阿部班 姉妹染色分体間接着の確立機構についての論文がNature Structure and Molecular Biology誌に掲載されました。
DNA複製によって倍加されたDNAはまったく同じゲノム情報をもつ姉妹染色分体を形成し、この二つの姉妹染色分体はその後二つの娘細胞に均等に分配されます。姉妹染色分体の均等分配のために中心的な役割を果たすのが「コヒーシン」と呼ばれるリング上のタンパク質複合体です。コヒーシンが適切に働かなくなると、染色体の異数化 (染色体の数的変化) など様々な異常が起こり、細胞の恒常性が破綻してしまいます。DNA複製によってできた姉妹染色分体を適切に繋ぎ止めるためにはコヒーシンがDNA複製装置と協調的に働くことが重要ですが、その機構の詳細は長い間不明なままでした。

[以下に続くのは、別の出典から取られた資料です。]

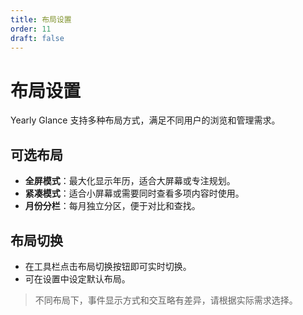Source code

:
 ```yaml
---
title: 布局设置
order: 11
draft: false
---
```


# 布局设置

Yearly Glance 支持多种布局方式，满足不同用户的浏览和管理需求。

## 可选布局

- **全屏模式**：最大化显示年历，适合大屏幕或专注规划。
- **紧凑模式**：适合小屏幕或需要同时查看多项内容时使用。
- **月份分栏**：每月独立分区，便于对比和查找。

## 布局切换

- 在工具栏点击布局切换按钮即可实时切换。
- 可在设置中设定默认布局。

> 不同布局下，事件显示方式和交互略有差异，请根据实际需求选择。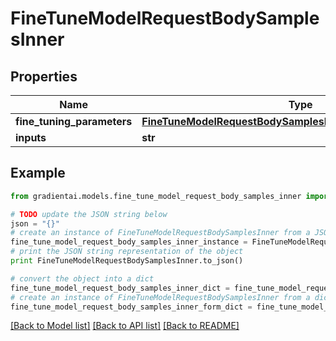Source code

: # FineTuneModelRequestBodySamplesInner


## Properties
Name | Type | Description | Notes
------------ | ------------- | ------------- | -------------
**fine_tuning_parameters** | [**FineTuneModelRequestBodySamplesInnerFineTuningParameters**](FineTuneModelRequestBodySamplesInnerFineTuningParameters.md) |  | [optional] 
**inputs** | **str** |  | 

## Example

```python
from gradientai.models.fine_tune_model_request_body_samples_inner import FineTuneModelRequestBodySamplesInner

# TODO update the JSON string below
json = "{}"
# create an instance of FineTuneModelRequestBodySamplesInner from a JSON string
fine_tune_model_request_body_samples_inner_instance = FineTuneModelRequestBodySamplesInner.from_json(json)
# print the JSON string representation of the object
print FineTuneModelRequestBodySamplesInner.to_json()

# convert the object into a dict
fine_tune_model_request_body_samples_inner_dict = fine_tune_model_request_body_samples_inner_instance.to_dict()
# create an instance of FineTuneModelRequestBodySamplesInner from a dict
fine_tune_model_request_body_samples_inner_form_dict = fine_tune_model_request_body_samples_inner.from_dict(fine_tune_model_request_body_samples_inner_dict)
```
[[Back to Model list]](../README.md#documentation-for-models) [[Back to API list]](../README.md#documentation-for-api-endpoints) [[Back to README]](../README.md)


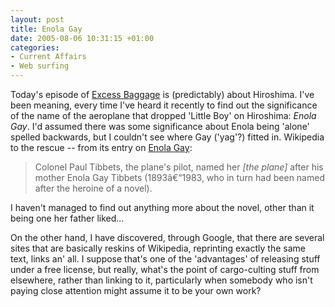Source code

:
 ```yaml
---
layout: post
title: Enola Gay
date: 2005-08-06 10:31:15 +01:00
categories:
- Current Affairs
- Web surfing
---
```

Today's episode of <a href="http://www.bbc.co.uk/radio4/excessbaggage/" title="Excess Baggage on BBC Radio 4">Excess Baggage</a> is (predictably) about Hiroshima.  I've been meaning, every time I've heard it recently to find out the significance of the name of the aeroplane that dropped 'Little Boy' on Hiroshima: <em>Enola Gay</em>.  I'd assumed there was some significance about Enola being 'alone' spelled backwards, but I couldn't see where Gay ('yag'?) fitted in.  Wikipedia to the rescue -- from its entry on <a href="http://en.wikipedia.org/wiki/Enola_Gay" title="Enola Gay - Wikipedia">Enola Gay</a>:

<blockquote><p>Colonel Paul Tibbets, the plane's pilot, named her <em>[the plane]</em> after his mother Enola Gay Tibbets (1893â€“1983, who in turn had been named after the heroine of a novel).</p></blockquote>

I haven't managed to find out anything more about the novel, other than it being one her father liked...

On the other hand, I have discovered, through Google, that there are several sites that are basically reskins of Wikipedia, reprinting exactly the same text, links an' all.  I suppose that's one of the 'advantages' of releasing stuff under a free license, but really, what's the point of cargo-culting stuff from elsewhere, rather than linking to it, particularly when somebody who isn't paying close attention might assume it to be your own work?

今回、阿部班員らは、イタリアIFOM (分子腫瘍研究所) との共同研究において、コヒーシンのローダーであるSCC2/NIPBLとDNA複製装置のクランプであるPCNAの相互作用がコヒーシンの機能に重要な役割を果たすことを明らかにしました。SCC2/NIPBLとPCNAの関係性は酵母から動物まで高度に保存されていたことから、多くの生物の細胞活動に必須の機構であると言えます。SCC2/NIPBLがニワトリにおいて性染色体上に存在していることもあり、阿部班が作製したニワトリW染色体欠損細胞が本研究の進展に重要な役割を果たしました。現在阿部班では引き続きニワトリ W染色体欠損細胞の解析に取り組んでおり、その成果が性染色体サイクル研究の発展に貢献することが期待されます。